Kenyans Growing More Pessimistic as Economic Hardships Bite, TIFA Poll Shows
By Samson Kurgat | NAIROBI,
A new TIFA survey paints a bleak picture of the country’s economic outlook, with a growing majority of Kenyans saying both their personal finances and the nation’s direction have worsened. The poll, conducted between May 2 and May 11 among 2,013 adults across all 47 counties, found that 74 per cent of respondents believe Kenya is heading in the wrong direction, while only 14 per cent feel the country is on the right path.

Economic struggles appear to be at the heart of the public’s frustration. Nearly two-thirds (64 per cent) of Kenyans said their household economic situation is worse today than it was after the 2022 General Election, with only 19 per cent reporting improvement. The survey also shows unemployment remains unchanged at 17 per cent despite government efforts to create jobs, while household income levels have largely stagnated.

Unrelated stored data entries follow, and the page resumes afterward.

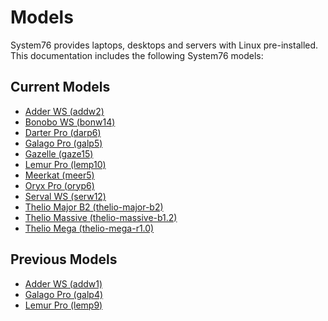 # Models

System76 provides laptops, desktops and servers with Linux pre-installed.
This documentation includes the following System76 models:

## Current Models

- [Adder WS (addw2)](addw2/README.md)
- [Bonobo WS (bonw14)](bonw14/README.md)
- [Darter Pro (darp6)](darp6/README.md)
- [Galago Pro (galp5)](galp5/README.md)
- [Gazelle (gaze15)](gaze15/README.md)
- [Lemur Pro (lemp10)](lemp10/README.md)
- [Meerkat (meer5)](meer5/README.md)
- [Oryx Pro (oryp6)](oryp6/README.md)
- [Serval WS (serw12)](serw12/README.md)
- [Thelio Major B2 (thelio-major-b2)](thelio-major-b2/service-manual.md)
- [Thelio Massive (thelio-massive-b1.2)](thelio-massive-b1.2/README.md)
- [Thelio Mega (thelio-mega-r1.0)](thelio-mega-r1.0/README.md)

## Previous Models

- [Adder WS (addw1)](addw1/README.md)
- [Galago Pro (galp4)](galp4/README.md)
- [Lemur Pro (lemp9)](lemp9/README.md)
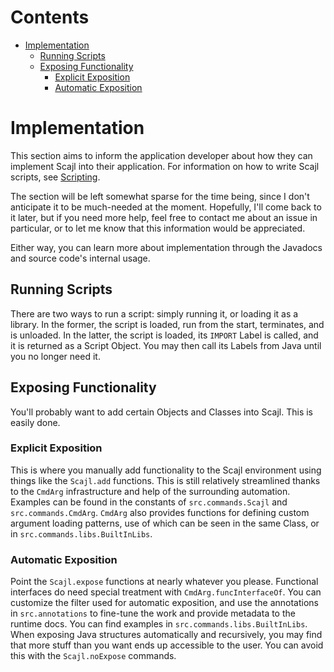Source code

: # Contents
- [Implementation](#implementation)
	- [Running Scripts](#running-scripts)
	- [Exposing Functionality](#exposing-functionality)
		- [Explicit Exposition](#explicit-exposition)
		- [Automatic Exposition](#automatic-exposition)

# Implementation
This section aims to inform the application developer about how they can implement Scajl into their application.
For information on how to write Scajl scripts, see [Scripting](docs/Scripting.md).

The section will be left somewhat sparse for the time being, since I don't anticipate it to be much-needed at the moment. Hopefully, I'll come back to it later, but if you need more help, feel free to contact me about an issue in particular, or to let me know that this information would be appreciated.

Either way, you can learn more about implementation through the Javadocs and source code's internal usage.

## Running Scripts
There are two ways to run a script: simply running it, or loading it as a library. In the former, the script is loaded, run from the start, terminates, and is unloaded. In the latter, the script is loaded, its `IMPORT` Label is called, and it is returned as a Script Object. You may then call its Labels from Java until you no longer need it.

## Exposing Functionality
You'll probably want to add certain Objects and Classes into Scajl. This is easily done.

### Explicit Exposition
This is where you manually add functionality to the Scajl environment using things like the `Scajl.add` functions. This is still relatively streamlined thanks to the `CmdArg` infrastructure and help of the surrounding automation. Examples can be found in the constants of `src.commands.Scajl` and `src.commands.CmdArg`. `CmdArg` also provides functions for defining custom argument loading patterns, use of which can be seen in the same Class, or in `src.commands.libs.BuiltInLibs`.

### Automatic Exposition
Point the `Scajl.expose` functions at nearly whatever you please. Functional interfaces do need special treatment with `CmdArg.funcInterfaceOf`.
You can customize the filter used for automatic exposition, and use the annotations in `src.annotations` to fine-tune the work and provide metadata to the runtime docs.
You can find examples in `src.commands.libs.BuiltInLibs`.
When exposing Java structures automatically and recursively, you may find that more stuff than you want ends up accessible to the user. You can avoid this with the `Scajl.noExpose` commands.
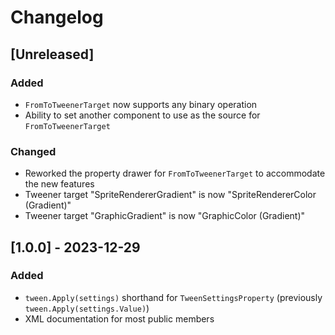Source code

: ﻿# Changelog

## [Unreleased]

### Added

- `FromToTweenerTarget` now supports any binary operation
- Ability to set another component to use as the source for `FromToTweenerTarget`

### Changed

- Reworked the property drawer for `FromToTweenerTarget` to accommodate the new features
- Tweener target "SpriteRendererGradient" is now "SpriteRendererColor (Gradient)"
- Tweener target "GraphicGradient" is now "GraphicColor (Gradient)"

## [1.0.0] - 2023-12-29

### Added

- `tween.Apply(settings)` shorthand for `TweenSettingsProperty` (previously `tween.Apply(settings.Value)`)
- XML documentation for most public members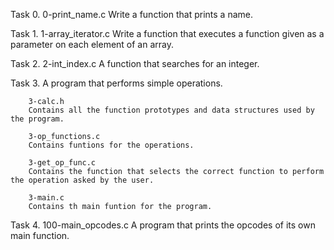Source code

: Task 0. 	0-print_name.c
		Write a function that prints a name.

Task 1.		1-array_iterator.c
		Write a function that executes a function given as a parameter on each element of an array.

Task 2.		2-int_index.c
		A function that searches for an integer.

Task 3.		A program that performs simple operations.

		3-calc.h
		Contains all the function prototypes and data structures used by the program.

		3-op_functions.c
		Contains funtions for the operations.

		3-get_op_func.c
		Contains the function that selects the correct function to perform the operation asked by the user.

		3-main.c
		Contains th main funtion for the program.

Task 4.		100-main_opcodes.c
		A program that prints the opcodes of its own main function.
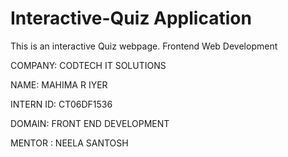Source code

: # Interactive-Quiz Application
This is an interactive Quiz webpage. Frontend Web Development

COMPANY: CODTECH IT SOLUTIONS

NAME: MAHIMA R IYER

INTERN ID: CT06DF1536

DOMAIN: FRONT END DEVELOPMENT

MENTOR : NEELA SANTOSH

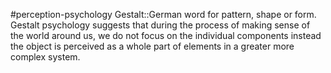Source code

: #perception-psychology 
Gestalt::German word for pattern, shape or form. Gestalt psychology suggests that during the process of making sense of the world around us, we do not focus on the individual components instead the object is perceived as a whole part of elements in a greater more complex system.
<!--SR:!2024-02-05,3,250-->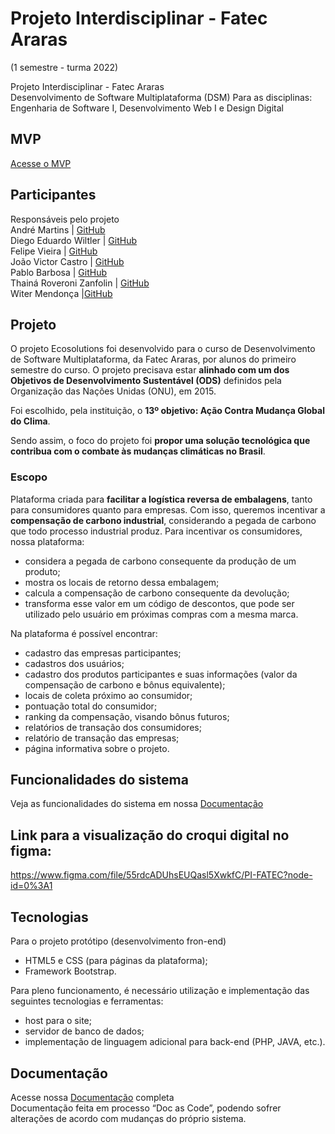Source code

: # Projeto Interdisciplinar - Fatec Araras 
(1 semestre - turma 2022)

Projeto Interdisciplinar - Fatec Araras   
Desenvolvimento de Software Multiplataforma (DSM) 
Para as disciplinas: Engenharia de Software I, Desenvolvimento Web I e Design Digital

## MVP
[Acesse o MVP](https://witermendonca.github.io/PI-Fatec/projetos/ecosolutions/index.html)

## Participantes
Responsáveis pelo projeto <br>
André Martins | [GitHub](https://github.com/Andre520) <br>
Diego Eduardo Wiltler | [GitHub](https://github.com/Diego-Eduardo-Wiltler)<br>
Felipe Vieira | [GitHub](https://github.com/Felipe-Vieira-03)<br>
João Victor Castro | [GitHub](https://github.com/JoaoCaastro)<br>
Pablo Barbosa | [GitHub](https://github.com/Masterkingchefe)<br>
Thainá Roveroni Zanfolin | [GitHub](https://github.com/thainazanfolin)<br>
Witer Mendonça |[GitHub](https://github.com/witermendonca)<br>

## Projeto 
O projeto Ecosolutions foi desenvolvido para o curso de Desenvolvimento de Software Multiplataforma, da Fatec Araras, por alunos do primeiro semestre do curso. 
O projeto precisava estar **alinhado com um dos Objetivos de Desenvolvimento Sustentável (ODS)** definidos pela Organização das Nações Unidas (ONU), em 2015. 

Foi escolhido, pela instituição, o **13º objetivo: Ação Contra Mudança Global do Clima**. 

Sendo assim, o foco do projeto foi **propor uma solução tecnológica que contribua com o combate às mudanças climáticas no Brasil**.

### Escopo
Plataforma criada para **facilitar a logística reversa de embalagens**, tanto para consumidores quanto para empresas. 
Com isso, queremos incentivar a **compensação de carbono industrial**, considerando a pegada de carbono que todo processo industrial produz.
Para incentivar os consumidores, nossa plataforma:
* considera a pegada de carbono consequente da produção de um produto;
* mostra os locais de retorno dessa embalagem;
* calcula a compensação de carbono consequente da devolução;
* transforma esse valor em um código de descontos, que pode ser utilizado pelo usuário em próximas compras com a mesma marca. 

Na plataforma é possível encontrar:
* cadastro das empresas participantes;
* cadastros dos usuários;
* cadastro dos produtos participantes e suas informações (valor da compensação de carbono e bônus equivalente);
* locais de coleta próximo ao consumidor;
* pontuação total do consumidor;
* ranking da compensação, visando bônus futuros;
* relatórios de transação dos consumidores;
* relatório de transação das empresas;
* página informativa sobre o projeto.

## Funcionalidades do sistema
Veja as funcionalidades do sistema em nossa [Documentação](https://github.com/witermendonca/PI-Fatec/tree/main/projetos/documentacao)

## Link para a visualização do croqui digital no figma:
https://www.figma.com/file/55rdcADUhsEUQasl5XwkfC/PI-FATEC?node-id=0%3A1


## Tecnologias 
Para o projeto protótipo (desenvolvimento fron-end)
* HTML5 e CSS (para páginas da plataforma);
* Framework Bootstrap.

Para pleno funcionamento, é necessário utilização e implementação das seguintes tecnologias e ferramentas:
* host para o site;
* servidor de banco de dados;
* implementação de linguagem adicional para back-end (PHP, JAVA, etc.).

## Documentação
Acesse nossa [Documentação](https://github.com/witermendonca/PI-Fatec/tree/main/projetos/documentacao) completa<br>
Documentação feita em processo “Doc as Code”, podendo sofrer alterações de acordo com mudanças do próprio sistema. 

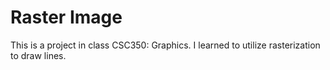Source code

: # Raster Image

This is a project in class CSC350: Graphics. I learned to utilize rasterization to draw lines.
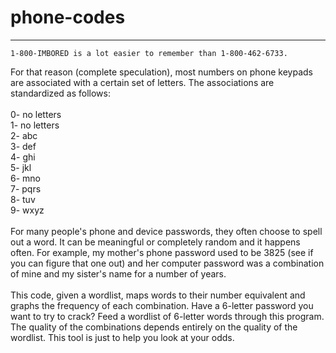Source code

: # phone-codes
---
	1-800-IMBORED is a lot easier to remember than 1-800-462-6733.
For that reason (complete speculation), most numbers on phone keypads
are associated with a certain set of letters. The associations are
standardized as follows:\
\
0- no letters\
1- no letters\
2- abc\
3- def\
4- ghi\
5- jkl\
6- mno\
7- pqrs\
8- tuv\
9- wxyz\
\
For many people's phone and device passwords, they often choose to spell out
a word. It can be meaningful or completely random and it happens often.
For example, my mother's phone password used to be 3825 (see if you can figure that
one out) and her computer password was a combination of mine and my sister's name
for a number of years.\
\
This code, given a wordlist, maps words to their number equivalent and
graphs the frequency of each combination. Have a 6-letter password you
want to try to crack? Feed a wordlist of 6-letter words through
this program. The quality of the combinations depends entirely on the quality of
the wordlist. This tool is just to help you look at your odds.
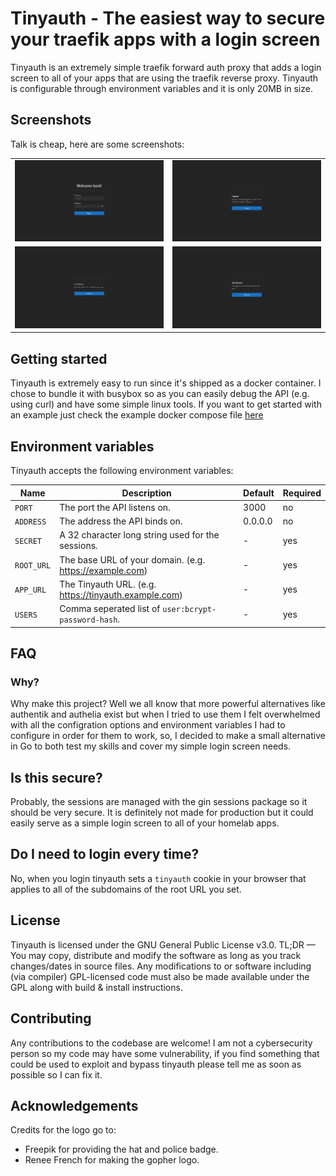 # Tinyauth - The easiest way to secure your traefik apps with a login screen

Tinyauth is an extremely simple traefik forward auth proxy that adds a login screen to all of your apps that are using the traefik reverse proxy. Tinyauth is configurable through environment variables and it is only 20MB in size.

## Screenshots

Talk is cheap, here are some screenshots:

|                                         |                                           |
| --------------------------------------- | ----------------------------------------- |
| ![Login](./screenshots/login.png)       | ![Logout](./screenshots/logout.png)       |
| ![Continue](./screenshots/continue.png) | ![Not Found](./screenshots/not-found.png) |

## Getting started

Tinyauth is extremely easy to run since it's shipped as a docker container. I chose to bundle it with busybox so as you can easily debug the API (e.g. using curl) and have some simple linux tools. If you want to get started with an example just check the example docker compose file [here](./docker-compose.example.yml)

## Environment variables

Tinyauth accepts the following environment variables:

| Name       | Description                                             | Default | Required |
| ---------- | ------------------------------------------------------- | ------- | -------- |
| `PORT`     | The port the API listens on.                            | 3000    | no       |
| `ADDRESS`  | The address the API binds on.                           | 0.0.0.0 | no       |
| `SECRET`   | A 32 character long string used for the sessions.       | -       | yes      |
| `ROOT_URL` | The base URL of your domain. (e.g. https://example.com) | -       | yes      |
| `APP_URL`  | The Tinyauth URL. (e.g. https://tinyauth.example.com)   | -       | yes      |
| `USERS`    | Comma seperated list of `user:bcrypt-password-hash`.    | -       | yes      |

## FAQ

### Why?

Why make this project? Well we all know that more powerful alternatives like authentik and authelia exist but when I tried to use them I felt overwhelmed with all the configration options and environment variables I had to configure in order for them to work, so, I decided to make a small alternative in Go to both test my skills and cover my simple login screen needs.

## Is this secure?

Probably, the sessions are managed with the gin sessions package so it should be very secure. It is definitely not made for production but it could easily serve as a simple login screen to all of your homelab apps.

## Do I need to login every time?

No, when you login tinyauth sets a `tinyauth` cookie in your browser that applies to all of the subdomains of the root URL you set.

## License

Tinyauth is licensed under the GNU General Public License v3.0. TL;DR — You may copy, distribute and modify the software as long as you track changes/dates in source files. Any modifications to or software including (via compiler) GPL-licensed code must also be made available under the GPL along with build & install instructions.

## Contributing

Any contributions to the codebase are welcome! I am not a cybersecurity person so my code may have some vulnerability, if you find something that could be used to exploit and bypass tinyauth please tell me as soon as possible so I can fix it.

## Acknowledgements

Credits for the logo go to:

- Freepik for providing the hat and police badge.
- Renee French for making the gopher logo.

The rising cost of living has emerged as the dominant concern for many households. Forty-seven per cent of respondents identified inflation, high prices and taxation as the country’s most serious problem, while another 23 per cent pointed to unemployment, poverty and the weak economy. The findings suggest that economic pressures now outweigh concerns about corruption, governance and other social issues.

Public dissatisfaction is also reflected in perceptions of government performance. Taxation received the harshest rating, with 74 per cent of respondents saying government policies in the area have made life worse. Healthcare, security and education also received predominantly negative assessments. In addition, three out of four Kenyans said the recent fuel price increases were unnecessary, with most expecting higher food and transport costs as a result.
The survey concludes that while some macroeconomic indicators may point to gradual recovery, many Kenyans are yet to feel the benefits in their daily lives. With inflation, taxation and joblessness continuing to squeeze household budgets, the findings signal a widening gap between official economic narratives and the lived realities of ordinary citizens as the country heads toward the 2027 election.